The Reuters agency reminds that the Pegasus software was used, among other things, by the Saudi Arabian government to spy on the environment of the Saudi journalist Jamal Khashoggi, who was later murdered by Saudi agents at the kingdom’s consulate in Istanbul.

According to court records, about 1.4 thousand. WhatsApp user accounts were infected by Pegasus and their phones were then used as surveillance tools.

US blacklist

In November 2021, the U.S. government blacklisted NSO Group because it believes the company poses a threat to U.S. national security. The U.S. Department of Commerce explained that Pegasus was being used for repression, and therefore the company was added to the list of entities with limited access to American components and technologies.
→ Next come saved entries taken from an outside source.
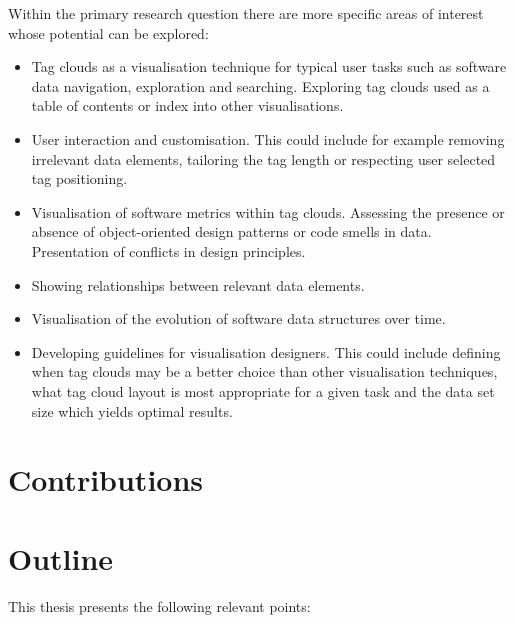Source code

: Within the primary research question there are more specific areas of interest whose potential can be explored:

\begin{itemize}
	\item Tag clouds as a visualisation technique for typical user tasks such as software data navigation, exploration and searching. Exploring tag clouds used as a table of contents or index into other visualisations.
	\item User interaction and customisation. This could include for example removing irrelevant data elements, tailoring the tag length or respecting user selected tag positioning.
	\item Visualisation of software metrics within tag clouds. Assessing the presence or absence of object-oriented design patterns or code smells in data. Presentation of conflicts in design principles.
	\item Showing relationships between relevant data elements.
	\item Visualisation of the evolution of software data structures over time.
	\item Developing guidelines for visualisation designers. This could include defining when tag clouds may be a better choice than other visualisation techniques, what tag cloud layout is most appropriate for a given task and the data set size which yields optimal results.
\end{itemize}

\section{Contributions}

\section{Outline}
This thesis presents the following relevant points:

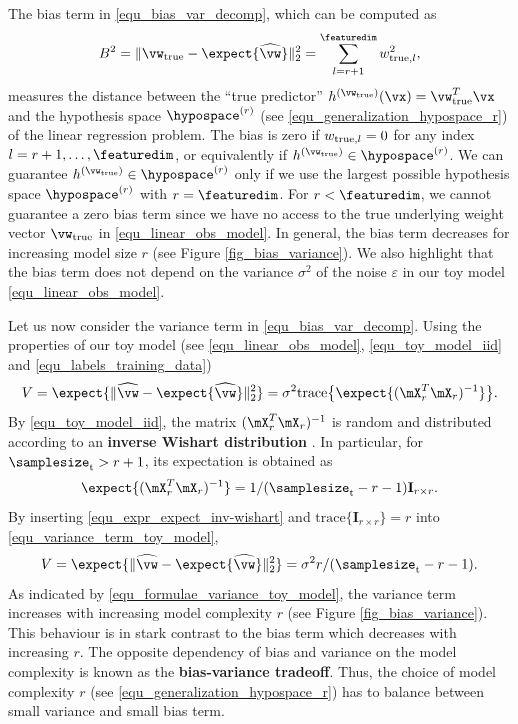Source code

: \documentclass[12pt]{report}
\begin{document}
The bias term in \eqref{equ_bias_var_decomp}, which can be computed as 
\vspace*{-3mm}
\begin{equation}
\label{equ_def_bias_term}
B^{2} = \| \vw_{\rm true} - \expect \{ \widehat{\vw} \} \|^{2}_{2} = \sum_{l=r+1}^{\featuredim} w_{{\rm true},l}^2, 
\end{equation} 
measures the distance between the ``true predictor'' $h^{(\vw_{\rm true})}(\vx)=\vw_{\rm true}^{T} \vx$ and the 
hypothesis space $\hypospace^{(r)}$ (see \eqref{equ_generalization_hypospace_r}) of the linear regression problem. 
The bias is zero if $w_{{\rm true},l}=0$ for any index $l=r+1,\ldots,\featuredim$, or equivalently if $h^{(\vw_{\rm true})} \in \hypospace^{(r)}$. 
We can guarantee $h^{(\vw_{\rm true})} \in \hypospace^{(r)}$ only if we use the largest possible hypothesis 
space $\hypospace^{(r)}$ with $r=\featuredim$. For $r < \featuredim$, we cannot guarantee a zero bias term since we 
have no access to the true underlying weight vector $\vw_{\rm true}$ in \eqref{equ_linear_obs_model}. In general, the 
bias term decreases for increasing model size $r$ (see Figure \ref{fig_bias_variance}). We also highlight that the bias 
term does not depend on the variance $\sigma^{2}$ of the noise $\varepsilon$ in our toy model \eqref{equ_linear_obs_model}. 

Let us now consider the variance term in \eqref{equ_bias_var_decomp}. Using the properties of our toy model 
(see \eqref{equ_linear_obs_model}, \eqref{equ_toy_model_iid} and \eqref{equ_labels_training_data})
\begin{equation}
\label{equ_variance_term_toy_model}
V = \expect \{ \| \widehat{\vw} - \expect\{ \widehat{\vw} \} \|^{2}_{2} \} = \sigma^{2} \mbox{trace} \big\{ \expect\{(\mX_{r}^{T} \mX_{r})^{-1} \} \big\}.
\end{equation} 
By \eqref{equ_toy_model_iid}, the matrix $(\mX_{r}^{T} \mX_{r})^{-1}$ is random and distributed according to an 
{\bf inverse Wishart distribution} \cite{Mardia1979}. In particular, for $\samplesize_{\rm t} > r +1$, its expectation 
is obtained as 
\begin{equation} 
\label{equ_expr_expect_inv-wishart}
\expect\{(\mX_{r}^{T} \mX_{r})^{-1} \} = 1/(\samplesize_{\rm t}-r-1) \mathbf{I}_{r \times r}.
\end{equation} 
By inserting \eqref{equ_expr_expect_inv-wishart} and $\mbox{trace} \{ \mathbf{I}_{r \times r} \} = r$ into \eqref{equ_variance_term_toy_model}, 
\begin{equation} 
\label{equ_formulae_variance_toy_model}
V= \expect \{ \| \widehat{\vw} - \expect\{ \widehat{\vw} \} \|^{2}_{2} \} = \sigma^{2} r/(\samplesize_{\rm t}-r-1). 
\end{equation} 
As indicated by \eqref{equ_formulae_variance_toy_model}, the 
variance term increases with increasing model complexity $r$ 
(see Figure \ref{fig_bias_variance}). This behaviour is in stark 
contrast to the bias term which decreases with increasing $r$. 
The opposite dependency of bias and variance on the model 
complexity is known as the {\bf bias-variance tradeoff}. Thus, 
the choice of model complexity $r$ (see \eqref{equ_generalization_hypospace_r}) 
has to balance between small variance and small bias term. 
\end{document}
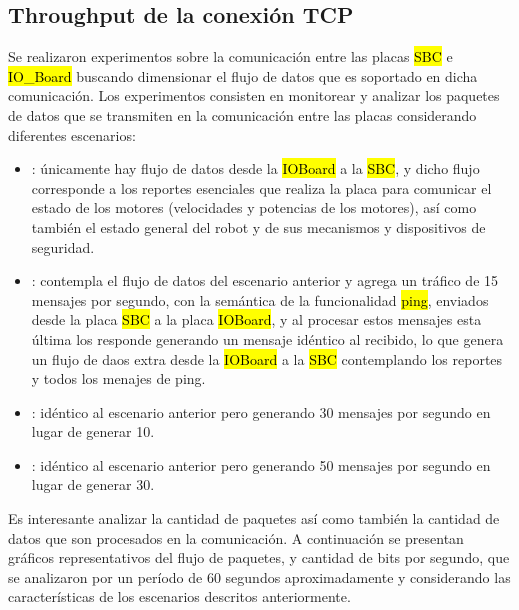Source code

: \documentclass[withindex,glossary]{cam-thesis}
\begin{document}
\subsection{Throughput de la conexión TCP}
Se realizaron experimentos sobre la comunicación entre las placas \hl{SBC} e \hl{IO\_Board} buscando dimensionar el flujo de datos que es soportado en dicha comunicación.
Los experimentos consisten en monitorear y analizar los paquetes  de datos que se transmiten en la comunicación entre las placas considerando diferentes escenarios:
\begin{itemize}
	\item {}: únicamente hay flujo de datos desde la \hl{IOBoard} a la \hl{SBC}, y dicho flujo corresponde a los reportes esenciales que realiza la placa para comunicar el estado de los motores (velocidades y potencias de los motores), así como también el estado general del robot y de sus mecanismos y dispositivos de seguridad.
	\item {}: contempla el flujo de datos del escenario anterior y agrega un tráfico de 15 mensajes por segundo, con la semántica de la funcionalidad \hl{ping}, enviados desde la placa \hl{SBC} a la placa \hl{IOBoard}, y al procesar estos mensajes esta última los responde generando un mensaje idéntico al recibido, lo que genera un flujo de daos extra desde la \hl{IOBoard} a la \hl{SBC} contemplando los reportes y todos los menajes de ping.
	\item {}: idéntico al escenario anterior pero generando 30 mensajes por segundo en lugar de generar 10.
	\item {}: idéntico al escenario anterior pero generando 50 mensajes por segundo en lugar de generar 30.
\end{itemize}
Es interesante analizar la cantidad de paquetes así como también la cantidad de datos que son procesados en la comunicación. A continuación se presentan gráficos representativos del flujo de paquetes, y cantidad de bits por segundo, que se analizaron por un período de 60 segundos aproximadamente y considerando las características de los escenarios descritos anteriormente.
\end{document}
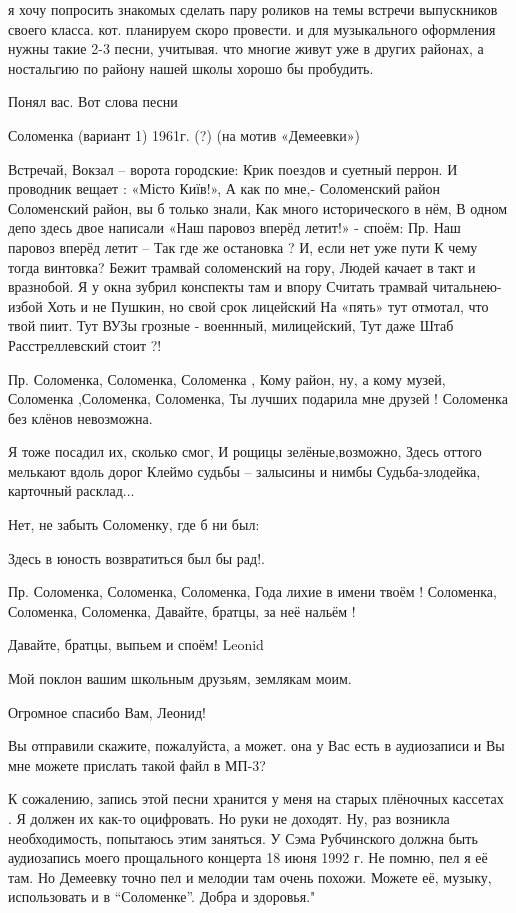 я хочу попросить знакомых сделать пару роликов на темы встречи выпускников
своего класса. кот. планируем скоро провести. и для музыкального оформления
нужны такие 2-3 песни, учитывая. что многие живут уже в других районах, а
ностальгию по району нашей школы хорошо бы пробудить.

Понял вас. Вот слова песни

Соломенка  (вариант 1)          1961г. (?)
(на мотив «Демеевки»)

\obeycr
Встречай, Вокзал – ворота городские:
Крик поездов и суетный перрон.
И проводник  вещает : «Місто Київ!»,
А как по мне,- Соломенский район   
Соломенский район, вы б только знали,
Как много исторического в нём,
В одном депо здесь двое написали
«Наш паровоз вперёд летит!» - споём:
Пр.  Наш паровоз вперёд летит –
Так где же остановка ?
И, если нет уже пути
К чему тогда винтовка?
Бежит трамвай соломенский на гору,
Людей качает в такт и вразнобой.
Я у окна зубрил конспекты там и впору
Считать трамвай читальнею-избой
Хоть и не Пушкин, но свой срок лицейский
На «пять» тут отмотал, что твой пиит.
Тут ВУЗы грозные -  военнный, милицейский,
Тут даже Штаб Расстреллевский стоит ?!
\restorecr

\obeycr
Пр.   Соломенка, Соломенка, Соломенка ,
Кому район, ну, а кому музей,
Соломенка ,Соломенка, Соломенка,
Ты лучших подарила мне друзей !
Соломенка без клёнов невозможна.
\restorecr

\obeycr
Я тоже посадил их, сколько смог,
И рощицы зелёные,возможно,
Здесь оттого мелькают вдоль дорог
Клеймо судьбы – залысины и нимбы
Судьба-злодейка, карточный расклад...
\restorecr

Нет, не забыть Соломенку, где б ни был:

Здесь в юность возвратиться был бы рад!.

\obeycr
Пр.  Соломенка, Соломенка, Соломенка,
Года лихие в имени твоём !
Соломенка, Соломенка, Соломенка,
Давайте, братцы, за неё нальём !
\restorecr

Давайте, братцы,  выпьем и споём! Leonid

Мой поклон вашим школьным друзьям, землякам моим.

Огромное спасибо Вам, Леонид!

Вы отправили скажите, пожалуйста, а может. она у Вас есть в аудиозаписи и Вы
мне можете прислать такой файл в МП-3?

К сожалению, запись этой песни хранится у меня на старых плёночных кассетах . Я
должен их как-то оцифровать. Но руки не доходят. Ну, раз возникла
необходимость, попытаюсь этим заняться. У Сэма Рубчинского должна быть
аудиозапись моего прощального концерта 18 июня 1992 г. Не помню, пел я её там.
Но Демеевку точно пел и мелодии там очень похожи. Можете её, музыку,
использовать и в \enquote{Соломенке}.  Добра и здоровья."

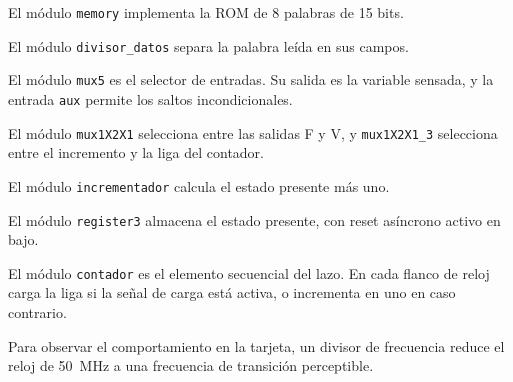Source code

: El módulo \texttt{memory} implementa la ROM de 8 palabras de 15 bits.


\label{fig:memory}

El módulo \texttt{divisor\_datos} separa la palabra leída en sus campos.


\label{fig:divisor}

El módulo \texttt{mux5} es el selector de entradas. Su salida es la variable sensada, y la entrada
\texttt{aux} permite los saltos incondicionales.


\label{fig:mux5}

El módulo \texttt{mux1X2X1} selecciona entre las salidas F y V, y \texttt{mux1X2X1\_3} selecciona
entre el incremento y la liga del contador.


\label{fig:mux1}


\label{fig:mux13}

El módulo \texttt{incrementador} calcula el estado presente más uno.


\label{fig:incr}

El módulo \texttt{register3} almacena el estado presente, con reset asíncrono activo en bajo.


\label{fig:register}

El módulo \texttt{contador} es el elemento secuencial del lazo. En cada flanco de reloj carga la liga
si la señal de carga está activa, o incrementa en uno en caso contrario.


\label{fig:contador}

Para observar el comportamiento en la tarjeta, un divisor de frecuencia reduce el reloj de 50~MHz a
una frecuencia de transición perceptible.

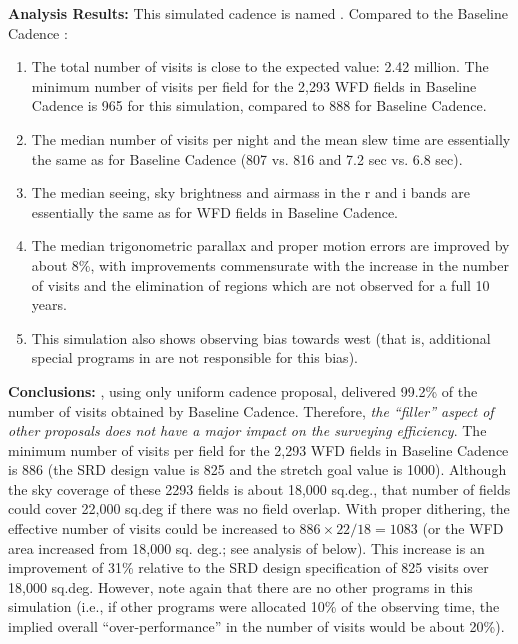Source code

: {\bf Analysis Results:} This simulated cadence is named .
Compared to the Baseline Cadence :
\begin{enumerate}
\item The total number of visits is close to the expected value: 2.42
  million.  The minimum number of visits per field for the 2,293 WFD
  fields in Baseline Cadence is 965 for this simulation, compared to
  888 for Baseline Cadence.
\item The median number of visits per night and the mean slew time are
  essentially the same as for Baseline Cadence (807 vs. 816 and 7.2
  sec vs. 6.8 sec).
\item The median seeing, sky brightness and airmass in the r and i bands are
      essentially the same as for WFD fields in Baseline Cadence.
\item The median trigonometric parallax and proper motion errors are
  improved by about 8\%, with improvements commensurate with the
  increase in the number of visits and the elimination of regions
  which are not observed for a full 10 years.
\item This simulation also shows observing bias towards west (that is,
  additional special programs in  are not
  responsible for this bias).
\end{enumerate}


{\bf Conclusions:} , using only uniform cadence
proposal, delivered 99.2\% of the number of visits obtained by
Baseline Cadence. Therefore, {\it the ``filler'' aspect of other
proposals does not have a major impact on the surveying efficiency}.
The minimum number of visits per field for the 2,293 WFD fields in
Baseline Cadence is 886 (the SRD design value is 825 and the stretch
goal value is 1000). Although the sky coverage of these 2293 fields is
about 18,000 sq.deg., that number of fields could cover 22,000 sq.deg if there was no field overlap. With
proper dithering, the effective number of visits could be increased to
$886\times22/18 = 1083$ (or the WFD area increased from 18,000 sq. deg.; see
analysis of  below). This increase is an improvement of 31\%
relative to the SRD design specification of 825 visits over 18,000
sq.deg. However, note again that there are no other programs in this
simulation (i.e., if other programs were allocated 10\% of the
observing time, the implied overall ``over-performance'' in the number
of  visits would be about 20\%).


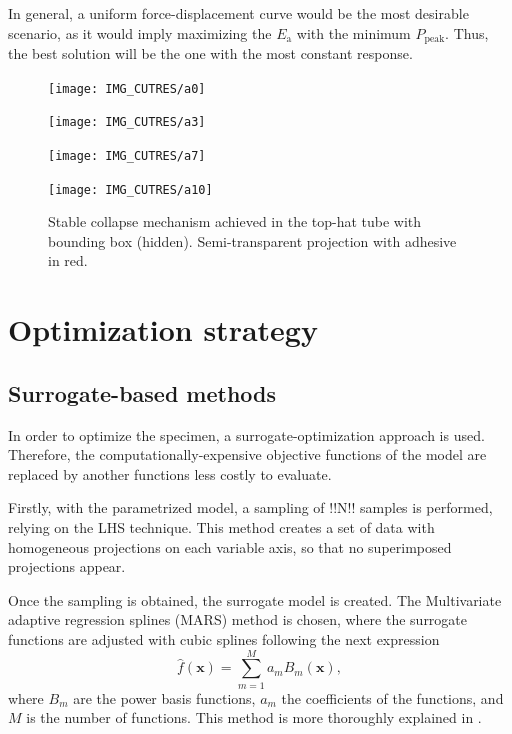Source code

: \documentclass[cmfonts]{witpress}
\begin{document}
In general, a uniform force-displacement curve would be the most desirable scenario, as it would imply maximizing the $E_\text{a}$  with the minimum $P_\text{peak}$. Thus, the best solution will be the one with the most constant response.

\begin{figure}
	\centering
	\begin{minipage}[b]{.15\linewidth}
		\centering
		\texttt{[image: IMG\_CUTRES/a0]}
	\end{minipage}
	\hfill
	\begin{minipage}[b]{.15\linewidth}
		\centering
		\texttt{[image: IMG\_CUTRES/a3]}
	\end{minipage}
	\hfill
	\begin{minipage}[b]{.15\linewidth}
		\centering
		\texttt{[image: IMG\_CUTRES/a7]}
	\end{minipage}
	\hfill
	\begin{minipage}[b]{.15\linewidth}
		\centering
		\texttt{[image: IMG\_CUTRES/a10]}
	\end{minipage}
	\caption[Stable collapse mechanism achieved in the top-hat tube with bounding box.]{Stable collapse mechanism achieved in the top-hat tube with bounding box (hidden). Semi-transparent projection with adhesive in red.}
	\label{fig:stable}
\end{figure}

\section{Optimization strategy}

\subsection{Surrogate-based methods}

In order to optimize the specimen, a surrogate-optimization approach is used. Therefore, the computationally-expensive  objective functions of the model are replaced by another functions less costly to evaluate. 

Firstly, with the parametrized model, a sampling of !!N!! samples is performed, relying on the LHS technique. This method creates a set of data with homogeneous projections on each variable axis, so that no superimposed projections appear. 

Once the sampling is obtained, the surrogate model is created. The Multivariate adaptive regression splines (MARS) method is chosen, where the surrogate functions are adjusted with cubic splines following the next expression
\begin{equation}\label{eq:mars}
\hat{f}\left ( \bm{x} \right )= \sum_{m=1}^{M}a_{m}B_{m}\left ( \bm{x} \right ),
\end{equation}
where $B_{m}$ are the power basis functions, $a_{m}$ the coefficients of the functions, and $M$ is the number of functions. This method is more thoroughly explained in \cite{Friedman1995197}. 
\end{document}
Last fall, Apple added a mode that is supposed to “dramatically” increase the protection of devices against snooping with programs like Pegasus. The service is to be available to people who are particularly vulnerable to this type of surveillance.

With the help of Pegasus, you can not only eavesdrop on conversations from an infected smartphone, but also gain access to other data stored in it, e.g. e-mails, photos or video recordings, as well as to cameras and microphones.

WhatsApp itself was fined a record €225 million by the Irish Data Protection Commission (IDPC) in September 2021 for breaches of the EU’s General Data Protection Regulation (GDPR).

The IDPC oversees Meta, which owns WhatsApp, and its entities in the EU because in Ireland this technological giant has its European headquarters.